▶ [What is needed] The answer should hold only the lines from the beginning of the material through the one with "across multiple environments.", reproduced exactly and without pictures.

▶ [Records to use]
[Start of section]
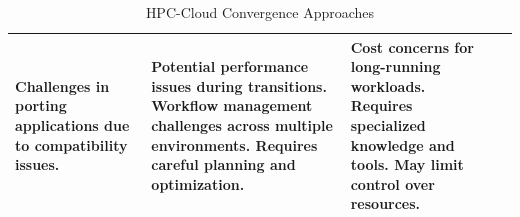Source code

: \begin{table}[ht]
{\begin{tabular}{l p{5cm} p{5cm} p{5cm}}
    \newline \textbf{Challenges in porting applications} due to compatibility issues. \cite{zhao_resource_2023, liao_bridging_2021, choudhary_exascale_2021}  & \textbf{Potential performance issues} during transitions. \cite{netto_deciding_2015, endo_consideration_2022}
    \newline \textbf{Workflow management challenges} across multiple environments. \cite{balis_scientific_2021}
    \newline \textbf{Requires careful planning and optimization}. \cite{cunha_job_2016} &  \textbf{Cost concerns} for long-running workloads. \cite{netto_hpc_2018, liu_hpc_2022}
    \newline \textbf{Requires specialized knowledge and tools}. \cite{netto_hpc_2018}
    \newline  \textbf{May limit control over resources}. \cite{liu_hpc_2022} \\
    \bottomrule
\end{tabular}
}
\caption{HPC-Cloud Convergence Approaches}
\label{tab:hpc_cloud_approaches}
\end{table}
[End of section]
▶ [Exercise solution]
Source code

: \begin{table}[ht]
{\begin{tabular}{l p{5cm} p{5cm} p{5cm}}
    \newline \textbf{Challenges in porting applications} due to compatibility issues. \cite{zhao_resource_2023, liao_bridging_2021, choudhary_exascale_2021}  & \textbf{Potential performance issues} during transitions. \cite{netto_deciding_2015, endo_consideration_2022}
    \newline \textbf{Workflow management challenges} across multiple environments. \cite{balis_scientific_2021}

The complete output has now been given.